In the 50’s and 60’s the extraction approach was favored in 60-56% of all crowding cases. However, the pendulum has recently swung toward the advocates of the non-extraction expansion plan, which was actually the popular plan in the early 1900’s by the pioneers of the specialty. Unfortunately, many of these non-extraction treatments resulted in the above mentioned concerns about facial appearance and stability. Evidently, we learn by seeing our long term results, but it might take a whole generation of patients to change our approach and start swinging the pendulum back.

The protrusion problem also has two very diverse treatment options. Here again, much depends on the severity of the problem, the beginning facial profile and the final esthetic results desired by both the parents and the orthodontist. One plan to correct moderate “buck teeth” attempts to move the lower teeth and jaw forward with special “functional appliances”. This approach is especially indicated in children who have small, short lower jaws and retruded chins to begin with. This approach is termed “dentofacial orthopedics” as it attempts to make the lower jaw grow forward more than it would through normal growth. The long term prognosis is thus always guarded, but if successful can give a dramatic improvement in the profile alignment of the upper and lower jaws. An alternate plan for upper protrusions would be to push all the upper front teeth inward (and the lower incisors forward a little) to reduce the protrusion. This plan might require either pushing back all the upper back teeth first (with headgear etc.) or alternatively, extracting a permanent bicuspid tooth on each side of the upper arch to obtain space for the retraction of the upper incisors. Different treatments, different end results, and different faces.

Every child has his or her own unique orthodontic problem.

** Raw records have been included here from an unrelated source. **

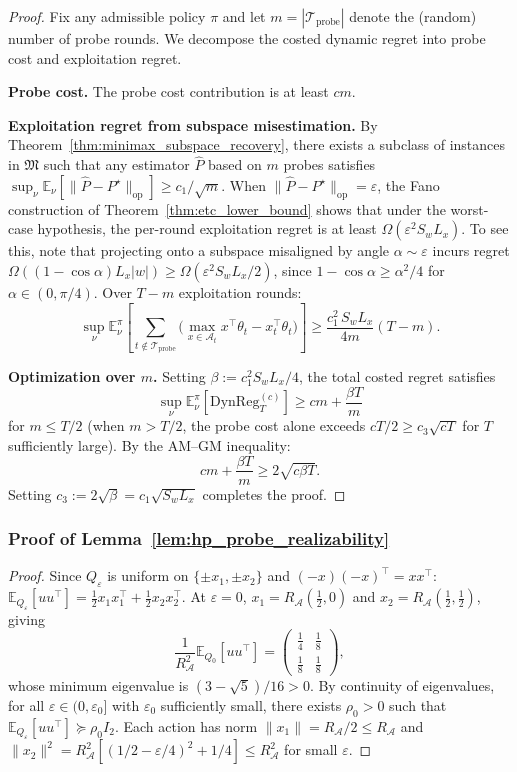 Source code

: \documentclass{article}
\newcommand{\E}{\mathbb{E}}
\newcommand{\op}{\mathrm{op}}
\newcommand{\cA}{\mathcal{A}}
\newcommand{\cTprobe}{\mathcal{T}_{\mathrm{probe}}}
\newcommand{\DynReg}{\mathrm{DynReg}}
\begin{document}
\begin{proof}
Fix any admissible policy $\pi$ and let $m = |\cTprobe|$ denote the (random) number of probe rounds.  We decompose the costed dynamic regret into probe cost and exploitation regret.

\textbf{Probe cost.}
The probe cost contribution is at least $cm$.

\textbf{Exploitation regret from subspace misestimation.}
By Theorem~\ref{thm:minimax_subspace_recovery}, there exists a subclass of instances in $\mathfrak{M}$ such that any estimator $\widehat{P}$ based on $m$ probes satisfies $\sup_\nu \E_\nu[\|\widehat{P} - P^\star\|_{\op}] \ge c_1/\sqrt{m}$.
When $\|\widehat{P} - P^\star\|_{\op} = \varepsilon$, the Fano construction of Theorem~\ref{thm:etc_lower_bound} shows that under the worst-case hypothesis, the per-round exploitation regret is at least $\Omega(\varepsilon^2 S_w L_x)$.  To see this, note that projecting onto a subspace misaligned by angle $\alpha \sim \varepsilon$ incurs regret $\Omega((1-\cos\alpha) L_x |w|) \ge \Omega(\varepsilon^2 S_w L_x/2)$, since $1 - \cos\alpha \ge \alpha^2/4$ for $\alpha \in (0, \pi/4)$.  Over $T - m$ exploitation rounds:
\[
\sup_\nu \E_\nu^\pi\!\left[\sum_{t \notin \cTprobe} \bigl(\max_{x \in \cA_t} x^\top\theta_t - x_t^\top\theta_t\bigr)\right]
\ge \frac{c_1^2\, S_w L_x}{4m} (T - m).
\]

\textbf{Optimization over $m$.}
Setting $\beta := c_1^2 S_w L_x / 4$, the total costed regret satisfies
\[
\sup_\nu \E_\nu^\pi[\DynReg_T^{(c)}] \ge cm + \frac{\beta T}{m}
\]
for $m \le T/2$ (when $m > T/2$, the probe cost alone exceeds $cT/2 \ge c_3\sqrt{cT}$ for $T$ sufficiently large).  By the AM--GM inequality:
\[
cm + \frac{\beta T}{m} \ge 2\sqrt{c\beta T}.
\]
Setting $c_3 := 2\sqrt{\beta} = c_1\sqrt{S_w L_x}$ completes the proof.
\end{proof}

\subsubsection{Proof of Lemma~\ref{lem:hp_probe_realizability}}
\label{proof:hp_probe_realizability}

\begin{proof}
Since $Q_\varepsilon$ is uniform on $\{\pm x_1, \pm x_2\}$ and $(-x)(-x)^\top = xx^\top$:
$\E_{Q_\varepsilon}[uu^\top] = \frac{1}{2}x_1 x_1^\top + \frac{1}{2}x_2 x_2^\top$.
At $\varepsilon = 0$, $x_1 = R_{\cA}(\frac{1}{2}, 0)$ and $x_2 = R_{\cA}(\frac{1}{2}, \frac{1}{2})$, giving
\[
\frac{1}{R_{\cA}^2}\E_{Q_0}[uu^\top]
= \begin{pmatrix} \frac{1}{4} & \frac{1}{8} \\[2pt] \frac{1}{8} & \frac{1}{8} \end{pmatrix},
\]
whose minimum eigenvalue is $(3-\sqrt{5})/16 > 0$.
By continuity of eigenvalues, for all $\varepsilon \in (0, \varepsilon_0]$ with $\varepsilon_0$ sufficiently small, there exists $\rho_0 > 0$ such that $\E_{Q_\varepsilon}[uu^\top] \succeq \rho_0 I_2$.
Each action has norm $\|x_1\| = R_{\cA}/2 \le R_{\cA}$ and $\|x_2\|^2 = R_{\cA}^2[(1/2 - \varepsilon/4)^2 + 1/4] \le R_{\cA}^2$ for small $\varepsilon$.
\end{proof}
\end{document}
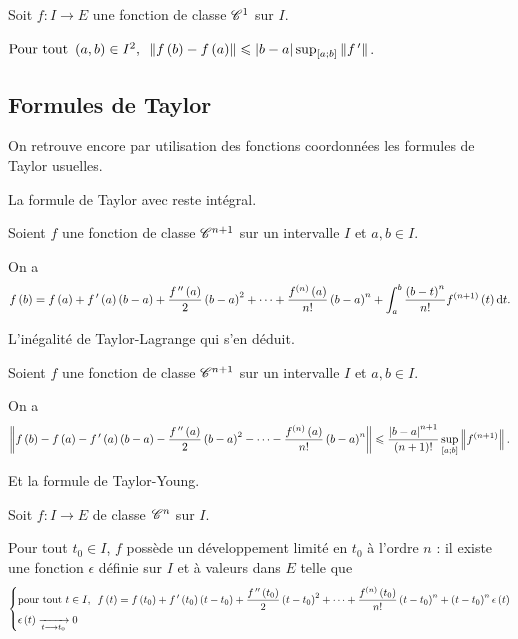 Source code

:\begin{prop}
Soit \(f:I\to E\) une fonction de classe \(\mathscr{C}^{1}\) sur \(I\).

\(\quantifs{\Tpt\paren{a,b}\in I^2}\norme{f\paren{b}-f\paren{a}}\leq\abs{b-a}\sup_{\intervii{a}{b}}\norme{f\prim}\).
\end{prop}

\subsection{Formules de Taylor}

On retrouve encore par utilisation des fonctions coordonnées les formules de Taylor usuelles.

La formule de Taylor avec reste intégral.

\begin{prop}
Soient \(f\) une fonction de classe \(\mathscr{C}^{n+1}\) sur un intervalle \(I\) et \(a,b\in I\).

On a \[f\paren{b}=f\paren{a}+f\prim\paren{a}\paren{b-a}+\dfrac{f\seconde\paren{a}}{2}\paren{b-a}^2+\dots+\dfrac{f\deriv{n}\paren{a}}{n!}\paren{b-a}^n+\int_a^b\dfrac{\paren{b-t}^n}{n!}f\deriv{n+1}\paren{t}\odif{t}.\]
\end{prop}

L'inégalité de Taylor-Lagrange qui s'en déduit.

\begin{prop}
Soient \(f\) une fonction de classe \(\mathscr{C}^{n+1}\) sur un intervalle \(I\) et \(a,b\in I\).

On a \[\norme{f\paren{b}-f\paren{a}-f\prim\paren{a}\paren{b-a}-\dfrac{f\seconde\paren{a}}{2}\paren{b-a}^2-\dots-\dfrac{f\deriv{n}\paren{a}}{n!}\paren{b-a}^n}\leq\dfrac{\abs{b-a}^{n+1}}{\paren{n+1}!}\sup_{\intervii{a}{b}}\norme{f\deriv{n+1}}.\]
\end{prop}

Et la formule de Taylor-Young.

\begin{prop}
Soit \(f:I\to E\) de classe \(\mathscr{C}^{n}\) sur \(I\).

Pour tout \(t_0\in I\), \(f\) possède un développement limité en \(t_0\) à l'ordre \(n\) : il existe une fonction \(\epsilon\) définie sur \(I\) et à valeurs dans \(E\) telle que \[\begin{dcases}
\quantifs{\tpt t\in I}f\paren{t}=f\paren{t_0}+f\prim\paren{t_0}\paren{t-t_0}+\dfrac{f\seconde\paren{t_0}}{2}\paren{t-t_0}^2+\dots+\dfrac{f\deriv{n}\paren{t_0}}{n!}\paren{t-t_0}^n+\paren{t-t_0}^n\epsilon\paren{t} \\
\epsilon\paren{t}\tendqd{t\to t_0}0
\end{dcases}\]
\end{prop}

Superimposed on all the treatment options and anticipated results is the fact that during treatment the face and jaws are growing, sometimes for the better, but occasionally in an unfavorable direction which is difficult to predict.

Orthodontics is not only a science, but is equally an art and a philosophy. Final treatment decisions will eventually be made by the experienced dentist who understands the true complexities of the diagnosis along with parents who share the same vision of the final dental and facial result.